## WORK TASK
Nothing but a number belongs in the answer: how many lines of the records below contain the string "ссылка".

## EXTRACTED INFORMATION
==============================

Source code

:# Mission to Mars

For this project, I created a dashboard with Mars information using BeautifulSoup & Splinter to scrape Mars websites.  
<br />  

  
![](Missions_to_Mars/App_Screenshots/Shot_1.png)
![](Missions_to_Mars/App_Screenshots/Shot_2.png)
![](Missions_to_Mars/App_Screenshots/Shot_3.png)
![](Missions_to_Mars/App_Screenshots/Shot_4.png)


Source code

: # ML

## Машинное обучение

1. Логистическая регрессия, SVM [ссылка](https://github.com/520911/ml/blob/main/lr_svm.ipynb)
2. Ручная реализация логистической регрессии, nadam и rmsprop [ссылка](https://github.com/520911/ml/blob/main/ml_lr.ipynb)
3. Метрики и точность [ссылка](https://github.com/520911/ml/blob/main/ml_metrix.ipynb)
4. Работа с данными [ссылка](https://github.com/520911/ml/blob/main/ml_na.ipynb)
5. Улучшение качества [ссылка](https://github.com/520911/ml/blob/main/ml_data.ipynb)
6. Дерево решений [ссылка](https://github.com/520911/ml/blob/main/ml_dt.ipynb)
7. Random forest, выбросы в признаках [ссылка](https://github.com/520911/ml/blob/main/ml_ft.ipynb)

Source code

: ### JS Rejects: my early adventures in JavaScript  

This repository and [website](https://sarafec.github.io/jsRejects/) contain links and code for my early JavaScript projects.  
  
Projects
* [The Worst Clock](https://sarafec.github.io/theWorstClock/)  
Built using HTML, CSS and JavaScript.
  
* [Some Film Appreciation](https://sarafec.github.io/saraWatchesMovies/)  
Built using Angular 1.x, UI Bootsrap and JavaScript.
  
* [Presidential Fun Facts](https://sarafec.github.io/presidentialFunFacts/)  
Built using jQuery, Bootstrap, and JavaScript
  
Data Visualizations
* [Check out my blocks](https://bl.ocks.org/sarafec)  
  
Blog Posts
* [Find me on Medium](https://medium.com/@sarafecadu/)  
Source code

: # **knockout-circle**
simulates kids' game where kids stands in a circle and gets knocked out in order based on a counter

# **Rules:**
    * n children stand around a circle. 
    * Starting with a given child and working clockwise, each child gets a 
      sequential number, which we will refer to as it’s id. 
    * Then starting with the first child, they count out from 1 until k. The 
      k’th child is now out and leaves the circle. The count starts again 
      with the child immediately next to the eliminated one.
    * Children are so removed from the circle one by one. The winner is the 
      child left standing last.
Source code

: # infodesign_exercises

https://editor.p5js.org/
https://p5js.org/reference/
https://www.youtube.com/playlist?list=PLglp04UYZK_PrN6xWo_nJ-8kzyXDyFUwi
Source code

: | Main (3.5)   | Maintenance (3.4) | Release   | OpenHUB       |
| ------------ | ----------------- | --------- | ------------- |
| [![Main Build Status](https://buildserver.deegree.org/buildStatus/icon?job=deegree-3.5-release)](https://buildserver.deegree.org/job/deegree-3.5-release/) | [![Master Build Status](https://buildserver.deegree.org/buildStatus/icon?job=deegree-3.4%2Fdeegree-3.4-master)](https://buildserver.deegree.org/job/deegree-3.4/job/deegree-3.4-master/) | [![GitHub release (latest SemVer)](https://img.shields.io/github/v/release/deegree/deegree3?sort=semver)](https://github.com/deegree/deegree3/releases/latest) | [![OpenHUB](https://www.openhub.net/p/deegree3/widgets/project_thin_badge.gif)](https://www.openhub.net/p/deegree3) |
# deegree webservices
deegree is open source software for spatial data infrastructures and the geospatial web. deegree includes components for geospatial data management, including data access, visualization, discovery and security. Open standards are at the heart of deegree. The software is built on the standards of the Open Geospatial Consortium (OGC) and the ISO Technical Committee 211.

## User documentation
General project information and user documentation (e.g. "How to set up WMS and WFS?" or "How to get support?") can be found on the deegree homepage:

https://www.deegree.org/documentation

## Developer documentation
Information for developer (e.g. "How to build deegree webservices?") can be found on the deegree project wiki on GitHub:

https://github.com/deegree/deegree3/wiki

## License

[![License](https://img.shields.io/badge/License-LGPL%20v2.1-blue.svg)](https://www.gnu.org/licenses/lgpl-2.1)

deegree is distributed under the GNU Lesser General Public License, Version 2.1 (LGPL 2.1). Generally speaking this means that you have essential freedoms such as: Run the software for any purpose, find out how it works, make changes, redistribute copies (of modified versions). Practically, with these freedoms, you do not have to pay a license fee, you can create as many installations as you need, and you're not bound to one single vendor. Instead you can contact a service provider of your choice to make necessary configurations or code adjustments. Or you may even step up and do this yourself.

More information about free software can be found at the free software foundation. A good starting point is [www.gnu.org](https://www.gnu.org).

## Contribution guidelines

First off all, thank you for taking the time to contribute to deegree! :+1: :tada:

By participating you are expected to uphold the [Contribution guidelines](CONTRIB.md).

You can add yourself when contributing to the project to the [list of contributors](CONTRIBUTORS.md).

==============================

## ANSWER TO THIS EXERCISE
7